- Qeshlaq-e Seyf Khanlu-ye Do
- Coordinates: 39°20′58″N 47°27′21″E﻿ / ﻿39.34944°N 47.45583°E
- Country: Iran
- Province: Ardabil
- County: Ardabil
- District: Central
- Rural District: Aslan Duz-e Gharbi

Population (2016)
- • Total: 143
- Time zone: UTC+3:30 (IRST)

= Qeshlaq-e Seyf Khanlu-ye Do =

Village in Ardabil province, Iran

Qeshlaq-e Seyf Khanlu-ye Do (قشلاق سيف خانلو2) (Note: Also romanized as Qeshlāq-e Seyf Khānlū-ye Do) is a village in Aslan Duz-e Gharbi Rural District (Note: Formerly Aslan Duz Rural District) of the Central District in Aslan Duz County, Ardabil province, Iran.

==Demographics==
===Population===
At the time of the 2006 National Census, the village's population was 30 in seven households, when it was in Aslan Duz Rural District (Note: Renamed Aslan Duz-e Gharbi Rural District) of the former Aslan Duz District in Parsabad County.
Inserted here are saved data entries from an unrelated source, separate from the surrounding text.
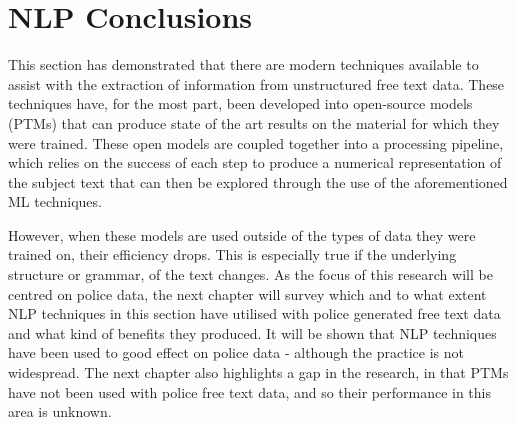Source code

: \section{ NLP Conclusions} This section has demonstrated that there are modern techniques available to assist with the extraction of information from unstructured free text data. These techniques have, for the most part, been developed into open-source models (PTMs) that can produce state of the art results on the material for which they were trained. These open models are coupled together into a processing pipeline, which relies on the success of each step to produce a numerical representation of the subject text that can then be explored through the use of the aforementioned ML techniques.

However, when these models are used outside of the types of data they were trained on, their efficiency drops. This is especially true if the underlying structure or grammar, of the text changes. As the focus of this research will be centred on police data, the next chapter will survey which and to what extent NLP techniques in this section have utilised with police generated free text data and what kind of benefits they produced. It will be shown that NLP techniques have been used to good effect on police data - although the practice is not widespread. The next chapter also highlights a gap in the research, in that PTMs have not been used with police free text data, and so their performance in this area is unknown.

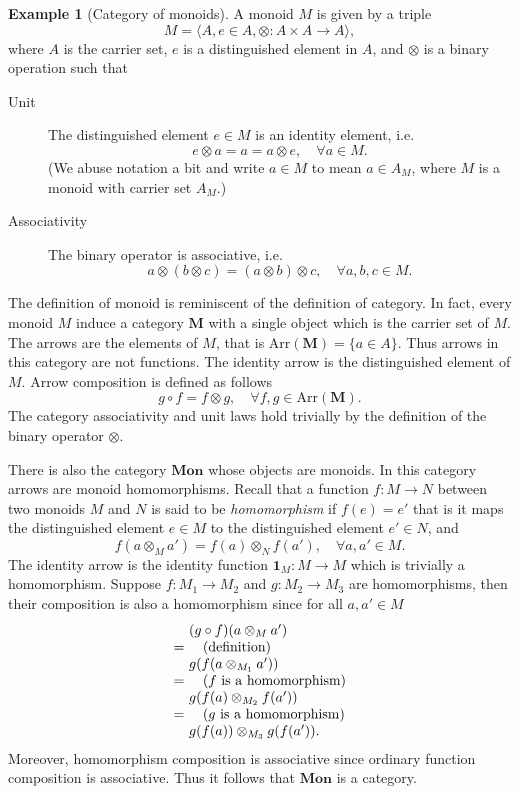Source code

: \documentclass[10pt,twoside,a4paper]{article}
\makeatletter
\newcounter{theorem}
\theoremstyle{plain}
\theoremstyle{definition}
\newtheorem{example}{Example}[section]
\newcommand{\ba}{\begin{array}}
\newcommand{\ea}{\end{array}}
\newenvironment{derivation}{\small\[\ba{@{}r@{~}l@{}}}{\ea\]\normalsize\ignorespacesafterend}
\newcommand{\reason}[1]{\quad (\text{#1})}
\newcommand{\Id}[1]{%
  \ensuremath{\mathbf{1}_{#1}}%
}
\newcommand{\Arr}[1]{%
  \ensuremath{\mathrm{Arr}(#1)}%
}
\newcommand{\Catname}[1]{%
  \ensuremath{\mathbf{#1}}%
}
\newcommand{\Mon}[0]{\Catname{Mon}}
\newcommand{\Tuple}[1]{%
  \ensuremath{\langle #1 \rangle}%
}
\makeatother
\begin{document}
\begin{example}[Category of monoids]
A monoid $M$ is given by a triple
\[ M = \Tuple{A,e \in A, \otimes : A \times A \to A}, \]
where $A$ is the carrier set, $e$ is a distinguished element in $A$,
and $\otimes$ is a binary operation such that
\begin{description}
\item[Unit] The distinguished element $e \in M$ is an identity
  element, i.e.
  \[ e \otimes a = a = a \otimes e, \quad \forall a \in M. \]
  (We abuse notation a bit and write $a \in M$ to mean $a \in A_M$,
  where $M$ is a monoid with carrier set $A_M$.)
  \item[Associativity] The binary operator is associative, i.e.
    \[  a \otimes (b \otimes c) = (a \otimes b) \otimes c, \quad \forall a,b,c \in M. \]
\end{description}
The definition of monoid is reminiscent of the definition of
category. In fact, every monoid $M$ induce a category \Catname{M} with
a single object which is the carrier set of $M$. The arrows are the
elements of $M$, that is $\Arr{\Catname{M}} = \{ a \in A \}$. Thus
arrows in this category are not functions. The identity arrow is the
distinguished element of $M$. Arrow composition is defined as follows
%
\[ g \circ f = f \otimes g, \quad \forall f,g \in \Arr{\Catname{M}}. \]
%
The category associativity and unit laws hold trivially by the
definition of the binary operator $\otimes$.

There is also the category \Mon{} whose objects are monoids. In this
category arrows are monoid homomorphisms. Recall that a function
$f : M \to N$ between two monoids $M$ and $N$ is said to be
\emph{homomorphism} if $f(e) = e'$ that is it maps the distinguished
element $e \in M$ to the distinguished element $e' \in N$, and
%
\[ f(a \otimes_M a') = f(a) \otimes_N f(a'), \quad \forall a,a' \in M. \]
%
The identity arrow is the identity function $\Id{M} : M \to M$ which
is trivially a homomorphism. Suppose $f : M_1 \to M_2$ and
$g : M_2 \to M_3$ are homomorphisms, then their composition is also a
homomorphism since for all $a, a' \in M$
\begin{derivation}
  & (g \circ f)(a \otimes_M a') \\
  =& \reason{definition} \\
  & g(f(a \otimes_{M_1} a')) \\
  =& \reason{$f$ is a homomorphism} \\
  & g(f(a) \otimes_{M_2} f(a')) \\
  =& \reason{$g$ is a homomorphism} \\
  & g(f(a)) \otimes_{M_3} g(f(a')).
\end{derivation}
Moreover, homomorphism composition is associative since ordinary
function composition is associative. Thus it follows that \Mon{} is a
category.
\end{example}

%
%


\end{document}
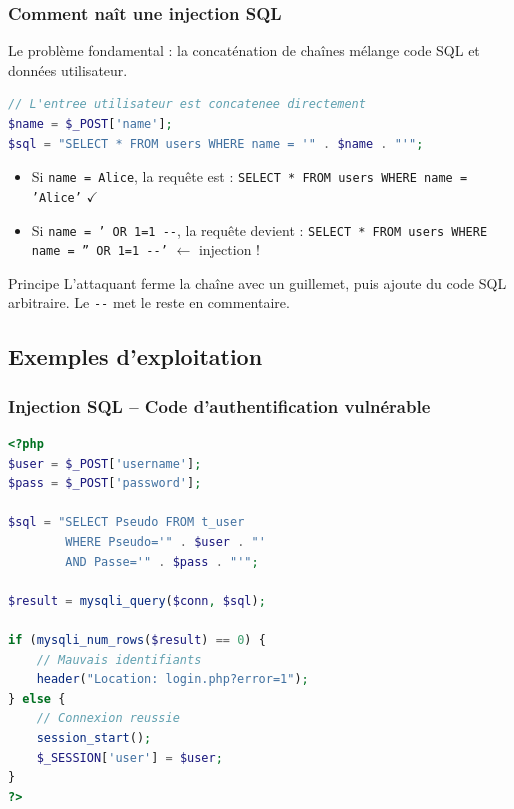 \documentclass{beamer}
\def\emptyline{\vspace{10pt}}
\begin{document}
\begin{frame}[fragile]
\frametitle{Comment naît une injection SQL}

Le problème fondamental : la \alert{concaténation de chaînes} mélange code SQL et données utilisateur.

\begin{lstlisting}[language=PHP,title={\texttt{Construction dangereuse d'une requête}}]
// L'entree utilisateur est concatenee directement
$name = $_POST['name'];
$sql = "SELECT * FROM users WHERE name = '" . $name . "'";
\end{lstlisting}

\begin{itemize}
\item Si \texttt{name = Alice}, la requête est : \texttt{SELECT * FROM users WHERE name = 'Alice'} $\checkmark$
\item Si \texttt{name = ' OR 1=1 -{}-}, la requête devient : \texttt{SELECT * FROM users WHERE name = '' OR 1=1 -{}-'} $\leftarrow$ \alert{injection !}
\end{itemize}

\emptyline
\begin{alertblock}{Principe}
L'attaquant \alert{ferme la chaîne} avec un guillemet, puis ajoute du code SQL arbitraire. Le \texttt{-{}-} met le reste en commentaire.
\end{alertblock}
\end{frame}


\subsection{Exemples d'exploitation}

\begin{frame}[fragile]
\frametitle{Injection SQL -- Code d'authentification vulnérable}

\begin{lstlisting}[language=PHP,title={\texttt{login.php -- Authentification vulnérable}}]
<?php
$user = $_POST['username'];
$pass = $_POST['password'];

$sql = "SELECT Pseudo FROM t_user
        WHERE Pseudo='" . $user . "'
        AND Passe='" . $pass . "'";

$result = mysqli_query($conn, $sql);

if (mysqli_num_rows($result) == 0) {
    // Mauvais identifiants
    header("Location: login.php?error=1");
} else {
    // Connexion reussie
    session_start();
    $_SESSION['user'] = $user;
}
?>
\end{lstlisting}
\end{frame}
\end{document}
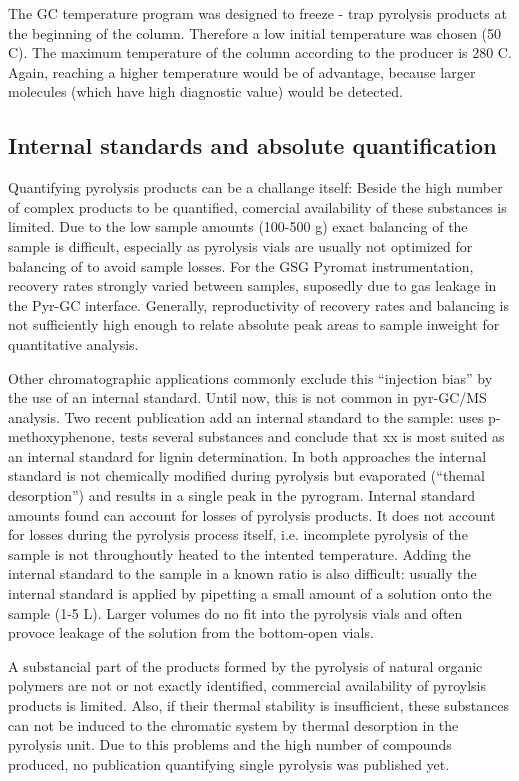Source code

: The GC temperature program was designed to freeze - trap pyrolysis products at the beginning of the column. Therefore a low initial temperature was chosen (50 \textdegree C). The maximum temperature of the column according to the producer is 280 \textdegree C. Again, reaching a higher temperature would be of advantage, because larger molecules (which have high diagnostic value) would be detected.

\subsection{Internal standards and absolute quantification}

Quantifying pyrolysis products can be a challange itself: Beside the high number of complex products to be quantified, comercial availability of these substances is limited. Due to the low sample amounts (100-500 \textmu g) exact balancing of the sample is difficult, especially as pyrolysis vials are usually not optimized for balancing of to avoid sample losses. For the GSG Pyromat instrumentation, recovery rates strongly varied between samples, suposedly due to gas leakage in the Pyr-GC interface. Generally, reproductivity of recovery rates and balancing is not sufficiently high enough to relate absolute peak areas to sample inweight for quantitative analysis. 

Other chromatographic applications commonly exclude this ``injection bias'' by the use of an internal standard. Until now, this is not common in pyr-GC/MS analysis. Two recent publication add an internal standard to the sample: \cite{Steinbeiss2006} uses p-methoxyphenone, \cite{Bocchini1997} tests several substances and conclude that xx is most suited as an internal standard for lignin determination. In both approaches the internal standard is not chemically modified during pyrolysis but evaporated (``themal desorption'') and results in a single peak in the pyrogram. Internal standard amounts found can account for losses of pyrolysis products. It does not account for losses during the pyrolysis process itself, i.e. incomplete pyrolysis of the sample is not throughoutly heated to the intented temperature. Adding the internal standard to the sample in a known ratio is also difficult: usually the internal standard is applied by pipetting a small amount of a solution onto the sample (1-5 \textmu L). Larger volumes do no fit into the pyrolysis vials and often provoce leakage of the solution from the bottom-open vials.

A substancial part of the products formed by the pyrolysis of natural organic polymers are not or not exactly identified, commercial availability of pyroylsis products is limited. Also, if their thermal stability is insufficient, these substances can not be induced to the chromatic system by thermal desorption in the pyrolysis unit. Due to this problems and the high number of compounds produced, no publication quantifying single pyrolysis was published yet.

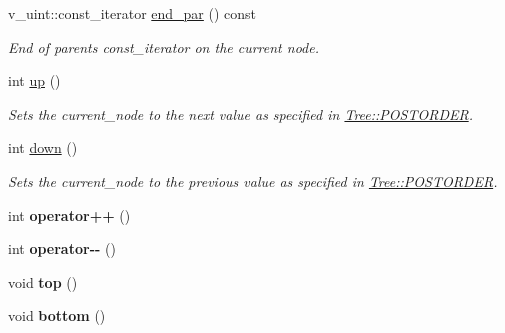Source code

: \begin{DoxyCompactItemize}
\mbox{\label{classTreeIterator_aec582d1a4bf6b892532d41f1f9b8044d}} 
v\+\_\+uint\+::const\+\_\+iterator \hyperlink{classTreeIterator_aec582d1a4bf6b892532d41f1f9b8044d}{end\+\_\+par} () const
\begin{DoxyCompactList}\small\item\em End of parents {\ttfamily const\+\_\+iterator} on the current node. \end{DoxyCompactList}\item 
\mbox{\label{classTreeIterator_af7f80d5909938115bf9e6455ac8950b3}} 
int \hyperlink{classTreeIterator_af7f80d5909938115bf9e6455ac8950b3}{up} ()
\begin{DoxyCompactList}\small\item\em Sets the {\ttfamily current\+\_\+node} to the next value as specified in \hyperlink{classTree_a9cef7f2ba6064b21ce62ab2e7292332a}{Tree\+::\+P\+O\+S\+T\+O\+R\+D\+ER}. \end{DoxyCompactList}\item 
\mbox{\label{classTreeIterator_a0f6bb45c1293ffee50e01fbb9c8a2851}} 
int \hyperlink{classTreeIterator_a0f6bb45c1293ffee50e01fbb9c8a2851}{down} ()
\begin{DoxyCompactList}\small\item\em Sets the {\ttfamily current\+\_\+node} to the previous value as specified in \hyperlink{classTree_a9cef7f2ba6064b21ce62ab2e7292332a}{Tree\+::\+P\+O\+S\+T\+O\+R\+D\+ER}. \end{DoxyCompactList}\item 
\mbox{\label{classTreeIterator_af29b9c5dfd5af02ad768bc5877e5b34f}} 
int {\bfseries operator++} ()
\item 
\mbox{\label{classTreeIterator_a49bfa22ba8b2ac81a4bfde6144133f60}} 
int {\bfseries operator-\/-\/} ()
\item 
\mbox{\label{classTreeIterator_a255656cbdc38f6141292c068cda4f3bf}} 
void {\bfseries top} ()
\item 
\mbox{\label{classTreeIterator_a6c23acfa08f071df762a3c82b05ae0af}} 
void {\bfseries bottom} ()
\item 
\mbox{\label{classTreeIterator_a6666dce3a0d78f229bd26942ebb3ad94}} 

\end{DoxyCompactItemize}
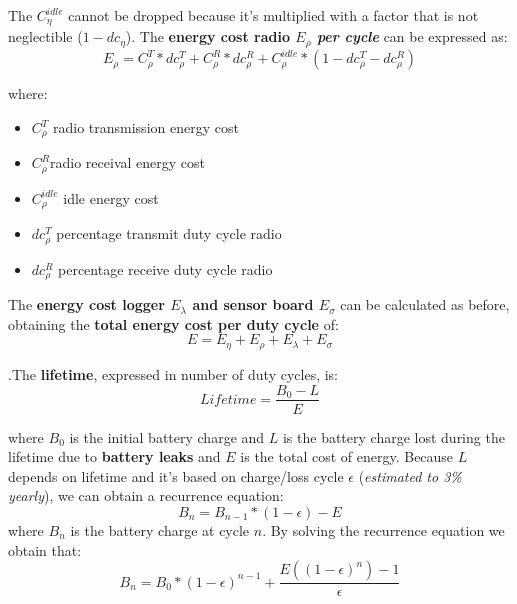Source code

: \documentclass[10pt,a4paper]{report}
\theoremstyle{definition}
\begin{document}
The $C_{\eta}^{idle}$ cannot be dropped because it's multiplied with a factor that is not neglectible ($1-dc_{\eta}$).
The \textbf{energy cost radio $E_{\rho}$ \textit{per cycle}} can be expressed as: 	
\begin{equation}
	E_{\rho} = C_{\rho}^{T}*dc_{\rho}^{T}+ C_{\rho}^{R}*dc_{\rho}^{R} + C_{\rho}^{idle}*(1-dc_{\rho}^{T}-dc_{\rho}^{R})
\end{equation}

where:


\begin{itemize}

	\item 
	$C_{\rho}^{T}$ radio transmission energy cost
	\item 
	$C_{\rho}^{R}$radio receival energy cost
	\item 
	$C_{\rho}^{idle}$ idle energy cost
	\item 
	$dc_{\rho}^{T}$ percentage transmit duty cycle radio
	\item 
	$dc_{\rho}^{R}$ percentage receive duty cycle radio

	
\end{itemize}

	The \textbf{energy cost logger $E_{\lambda}$ and sensor board $E_{\sigma}$} can be calculated as before, obtaining the \textbf{total energy cost per duty cycle} of:
\begin{equation}
	E = E_{\eta} + E_{\rho} + E_{\lambda} + E_{\sigma}
\end{equation}

.The \textbf{lifetime}, expressed in number of duty cycles, is:
\begin{equation}
	Lifetime = \frac{B_{0} - L}{E}
\end{equation}

where $B_{0}$ is the initial battery charge and $L$ is the battery charge lost during the lifetime due to \textbf{battery leaks} and $E$ is the total cost of energy. Because $L$ depends on lifetime and it's based on charge/loss cycle $\epsilon$ (\textit{estimated to 3\% yearly}), we can obtain a recurrence equation:
\begin{equation}
	B_{n} = B_{n-1}*(1-\epsilon) - E
\end{equation}
where $B_{n}$ is the battery charge at cycle $n$. By solving the recurrence equation we obtain that:
\begin{equation}
	B_{n} = B_{0}*(1-\epsilon)^{n-1} + \frac{E((1-\epsilon)^{n})-1}{\epsilon}
\end{equation}
\end{document}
The following census in 2011 counted 147 people in 37 households. The 2016 census measured the population of the village as 143 people in 39 households.

In 2019, the district was separated from the county in the establishment of Aslan Duz County. The rural district was transferred to the new Central District and renamed Aslan Duz-e Gharbi Rural District.